President Bush’s failure to attend has led critics to further question the commitment of the world’s only superpower and biggest polluter to the green agenda first agreed at Rio de Janeiro in 1992.
"(The United States) can be a catalyst for positive action or a constraint on international co-operation," said Achim Steiner, director general of The World Conservation Union, or IUCN.
US officials have said Mr Bush is too busy to attend the summit.
Washington is leading resistance to demands from developing countries for concrete commitments to higher aid payments and more access to Western import markets, but says it is keen to promote worthy projects in partnership with private enterprise.
Head of the US delegation, Assistant Secretary of State John Turner, said he was "feeling positive" about recent progress. But he also played down the importance of the summit’s final documents, saying they were secondary to the "really historic opportunity" the summit offers to launch "results-oriented projects".
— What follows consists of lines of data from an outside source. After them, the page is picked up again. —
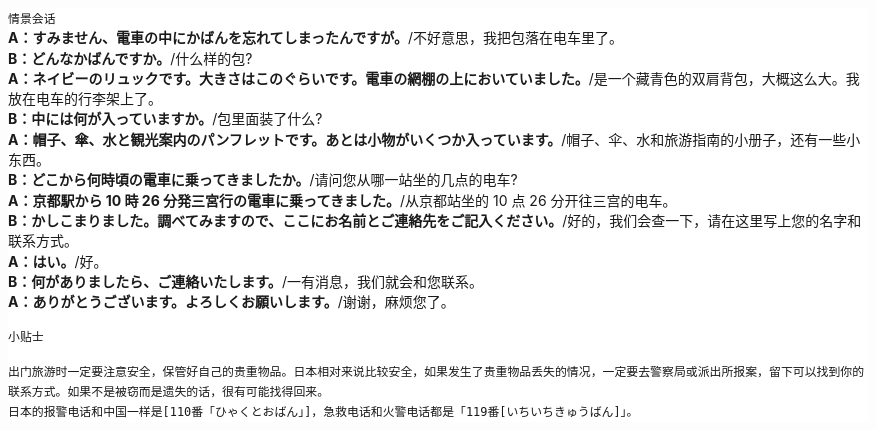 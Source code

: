 `情景会话`  
**A：すみません、電車の中にかばんを忘れてしまったんですが。**/不好意思，我把包落在电车里了。  
**B：どんなかばんですか。**/什么样的包?  
**A：ネイビーのリュックです。大きさはこのぐらいです。電車の網棚の上においていました。**/是一个藏青色的双肩背包，大概这么大。我放在电车的行李架上了。  
**B：中には何が入っていますか。**/包里面装了什么?  
**A：帽子、傘、水と観光案内のパンフレットです。あとは小物がいくつか入っています。**/帽子、伞、水和旅游指南的小册子，还有一些小东西。  
**B：どこから何時頃の電車に乗ってきましたか。**/请问您从哪一站坐的几点的电车?  
**A：京都駅から 10 時 26 分発三宮行の電車に乗ってきました。**/从京都站坐的 10 点 26 分开往三宫的电车。  
**B：かしこまりました。調べてみますので、ここにお名前とご連絡先をご記入ください。**/好的，我们会查一下，请在这里写上您的名字和联系方式。  
**A：はい。**/好。  
**B：何がありましたら、ご連絡いたします。**/一有消息，我们就会和您联系。  
**A：ありがとうございます。よろしくお願いします。**/谢谢，麻烦您了。

`小贴士`

```html
出门旅游时一定要注意安全，保管好自己的贵重物品。日本相对来说比较安全，如果发生了贵重物品丢失的情况，一定要去警察局或派出所报案，留下可以找到你的联系方式。如果不是被窃而是遗失的话，很有可能找得回来。
日本的报警电话和中国一样是[110番「ひゃくとおばん」]，急救电话和火警电话都是「119番[いちいちきゅうばん]」。
```
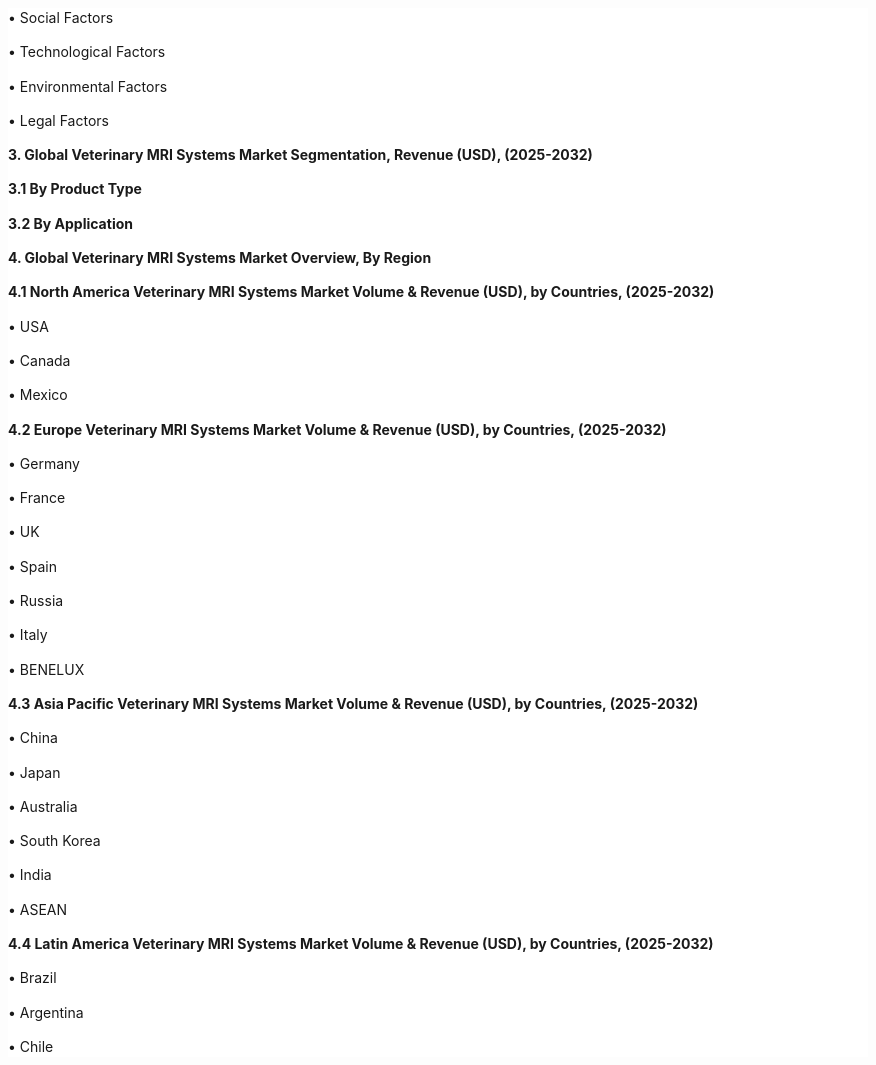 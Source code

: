 • Social Factors

• Technological Factors

• Environmental Factors

• Legal Factors

<strong>3. Global Veterinary MRI Systems Market Segmentation, Revenue (USD), (2025-2032)</strong>

<strong>3.1 By Product Type</strong>

<strong>3.2 By Application</strong>

<strong>4. Global Veterinary MRI Systems Market Overview, By Region</strong>

<strong>4.1 North America Veterinary MRI Systems Market Volume &amp; Revenue (USD), by Countries, (2025-2032)</strong>

• USA

• Canada

• Mexico

<strong>4.2 Europe Veterinary MRI Systems Market Volume &amp; Revenue (USD), by Countries, (2025-2032)</strong>

• Germany

• France

• UK

• Spain

• Russia

• Italy

• BENELUX

<strong>4.3 Asia Pacific Veterinary MRI Systems Market Volume &amp; Revenue (USD), by Countries, (2025-2032)</strong>

• China

• Japan

• Australia

• South Korea

• India

• ASEAN

<strong>4.4 Latin America Veterinary MRI Systems Market Volume &amp; Revenue (USD), by Countries, (2025-2032)</strong>

• Brazil

• Argentina

• Chile
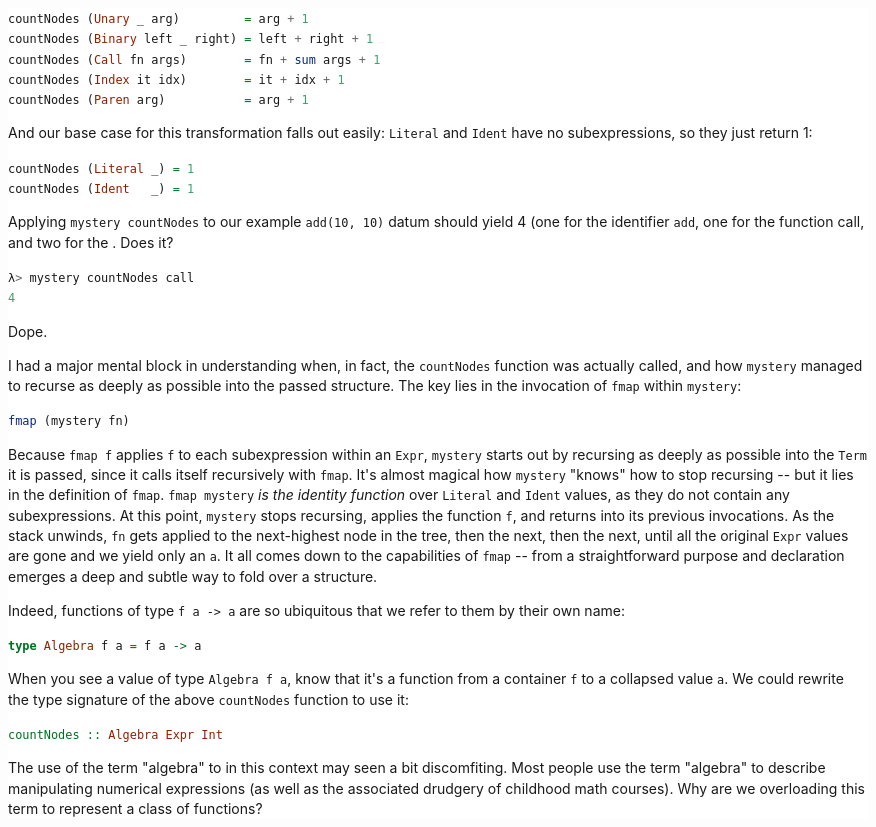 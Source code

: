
 ```haskell
countNodes (Unary _ arg)         = arg + 1
countNodes (Binary left _ right) = left + right + 1
countNodes (Call fn args)        = fn + sum args + 1
countNodes (Index it idx)        = it + idx + 1
countNodes (Paren arg)           = arg + 1
```

And our base case for this transformation falls out easily: `Literal` and `Ident` have no subexpressions, so they just return 1:

```haskell
countNodes (Literal _) = 1
countNodes (Ident   _) = 1
```

Applying `mystery countNodes` to our example `add(10, 10)` datum should yield 4 (one for the identifier `add`, one for the function call, and two for the . Does it?

```haskell
λ> mystery countNodes call
4
```

Dope.

I had a major mental block in understanding when, in fact, the `countNodes` function was actually called, and how `mystery` managed to recurse as deeply as possible into the passed structure. The key lies in the invocation of `fmap` within `mystery`:

```haskell
fmap (mystery fn)
```

Because `fmap f` applies `f` to each subexpression within an `Expr`, `mystery` starts out by recursing as deeply as possible into the `Term` it is passed, since it calls itself recursively with `fmap`. It's almost magical how `mystery` "knows" how to stop recursing -- but it lies in the definition of `fmap`. `fmap mystery` _is the identity function_ over `Literal` and `Ident` values, as they do not contain any subexpressions. At this point, `mystery` stops recursing, applies the function `f`, and returns into its previous invocations. As the stack unwinds, `fn` gets applied to the next-highest node in the tree, then the next, then the next, until all the original `Expr` values are gone and we yield only an `a`. It all comes down to the capabilities of `fmap` -- from a straightforward purpose and declaration emerges a deep and subtle way to fold over a structure.

Indeed, functions of type `f a -> a` are so ubiquitous that we refer to them by their own name:

```haskell
type Algebra f a = f a -> a
```

When you see a value of type `Algebra f a`, know that it's a function from a container `f` to a collapsed value `a`. We could rewrite the type signature of the above `countNodes` function to use it:

```haskell
countNodes :: Algebra Expr Int
```

The use of the term "algebra" to in this context may seen a bit discomfiting. Most people use the term "algebra" to describe manipulating numerical expressions (as well as the associated drudgery of childhood math courses). Why are we overloading this term to represent a class of functions?
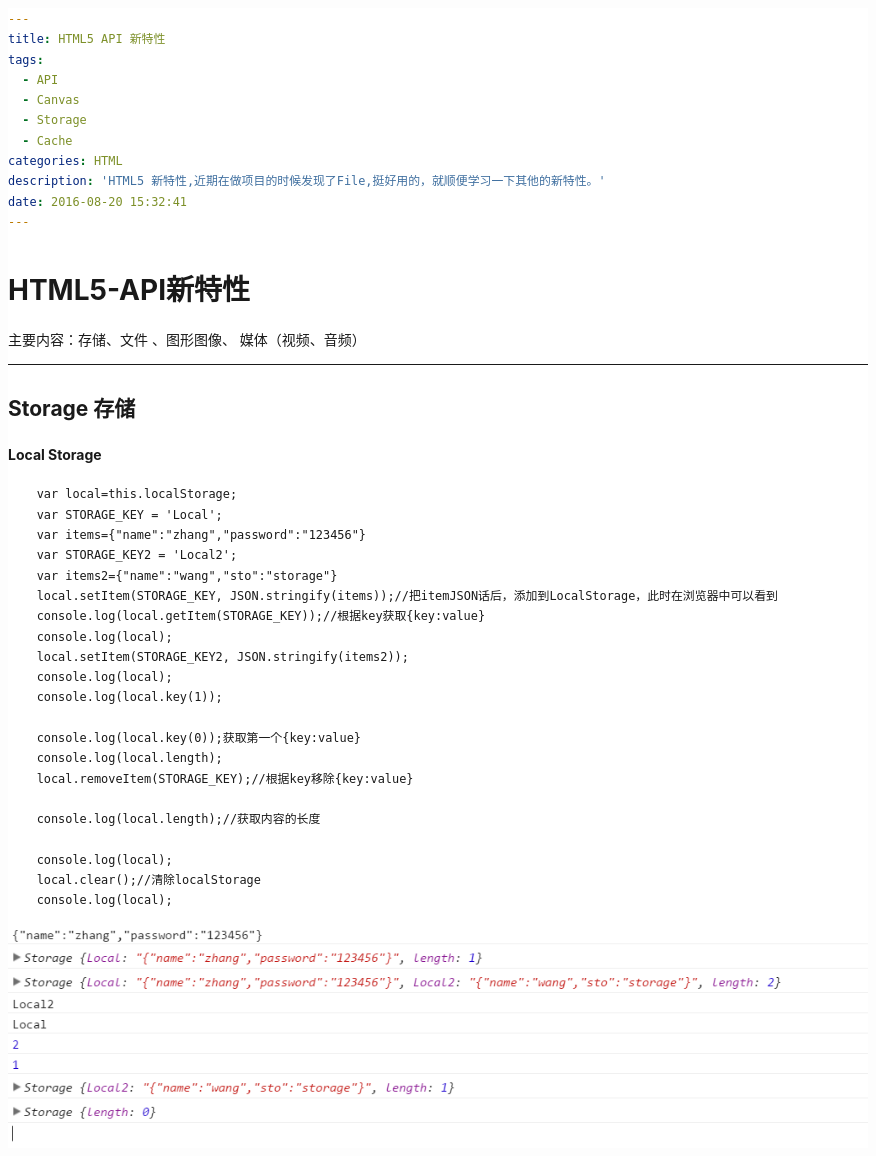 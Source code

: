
 ```yaml
---
title: HTML5 API 新特性
tags:
  - API
  - Canvas
  - Storage
  - Cache
categories: HTML
description: 'HTML5 新特性,近期在做项目的时候发现了File,挺好用的，就顺便学习一下其他的新特性。'
date: 2016-08-20 15:32:41
---
```



# HTML5-API新特性

主要内容：存储、文件 、图形图像、 媒体（视频、音频）

---------------

## Storage 存储

#### Local Storage

```
	var local=this.localStorage;
	var STORAGE_KEY = 'Local';
	var items={"name":"zhang","password":"123456"}
	var STORAGE_KEY2 = 'Local2';
	var items2={"name":"wang","sto":"storage"}
	local.setItem(STORAGE_KEY, JSON.stringify(items));//把itemJSON话后，添加到LocalStorage，此时在浏览器中可以看到
	console.log(local.getItem(STORAGE_KEY));//根据key获取{key:value}
	console.log(local);
	local.setItem(STORAGE_KEY2, JSON.stringify(items2));
	console.log(local);
	console.log(local.key(1));
	
	console.log(local.key(0));获取第一个{key:value}
	console.log(local.length);
	local.removeItem(STORAGE_KEY);//根据key移除{key:value}

	console.log(local.length);//获取内容的长度
	
	console.log(local);
	local.clear();//清除localStorage
	console.log(local);
```
![控制台输出](HTML5-API-新特性/201608201813.PNG) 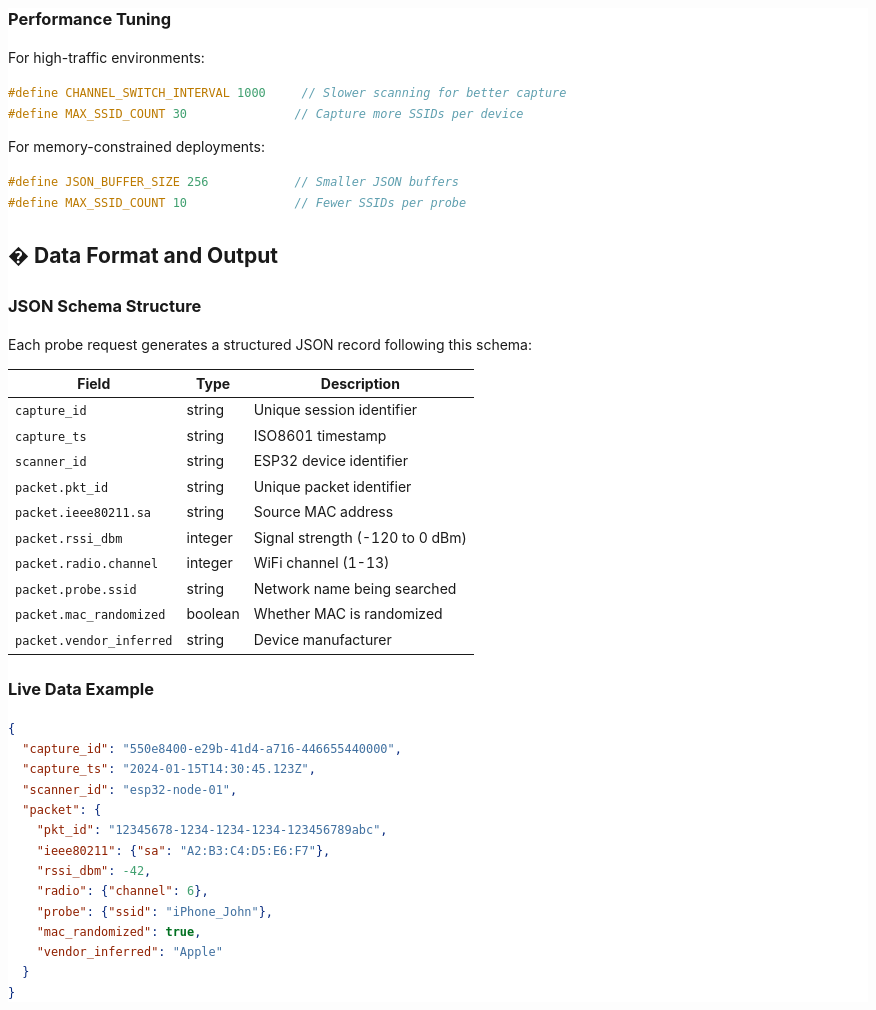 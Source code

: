 ### Performance Tuning

For high-traffic environments:

```cpp
#define CHANNEL_SWITCH_INTERVAL 1000     // Slower scanning for better capture
#define MAX_SSID_COUNT 30               // Capture more SSIDs per device
```

For memory-constrained deployments:

```cpp
#define JSON_BUFFER_SIZE 256            // Smaller JSON buffers
#define MAX_SSID_COUNT 10               // Fewer SSIDs per probe
```

## � Data Format and Output

### JSON Schema Structure

Each probe request generates a structured JSON record following this schema:

| Field | Type | Description |
|-------|------|-------------|
| `capture_id` | string | Unique session identifier |
| `capture_ts` | string | ISO8601 timestamp |
| `scanner_id` | string | ESP32 device identifier |
| `packet.pkt_id` | string | Unique packet identifier |
| `packet.ieee80211.sa` | string | Source MAC address |
| `packet.rssi_dbm` | integer | Signal strength (-120 to 0 dBm) |
| `packet.radio.channel` | integer | WiFi channel (1-13) |
| `packet.probe.ssid` | string | Network name being searched |
| `packet.mac_randomized` | boolean | Whether MAC is randomized |
| `packet.vendor_inferred` | string | Device manufacturer |

### Live Data Example

```json
{
  "capture_id": "550e8400-e29b-41d4-a716-446655440000",
  "capture_ts": "2024-01-15T14:30:45.123Z",
  "scanner_id": "esp32-node-01",
  "packet": {
    "pkt_id": "12345678-1234-1234-1234-123456789abc",
    "ieee80211": {"sa": "A2:B3:C4:D5:E6:F7"},
    "rssi_dbm": -42,
    "radio": {"channel": 6},
    "probe": {"ssid": "iPhone_John"},
    "mac_randomized": true,
    "vendor_inferred": "Apple"
  }
}
```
Environment Secretary Margaret Beckett said yesterday: "It’s true that the American Government is not doing as much as we would all like , but that doesn’t mean there aren’t lots of people in America who take these issues as seriously as they deserve."
Ms Beckett conceded the UK Government itself "could do better" on the environment after Tony Blair’s record was attacked by his own green adviser.
Scottish First Minister Jack McConnell added "Devolved Scotland will not shirk from our responsibilities. The poorest countries will not make progress unless the wealthiest countries - like Scotland - become more sustainable and use fewer resources to sustain our standards of living."
The First Minister said his programme for the Summit would include talks with politicians in the Eastern Cape to see if Scotland could work with the province - one of the poorest in South Africa - to solve problems there.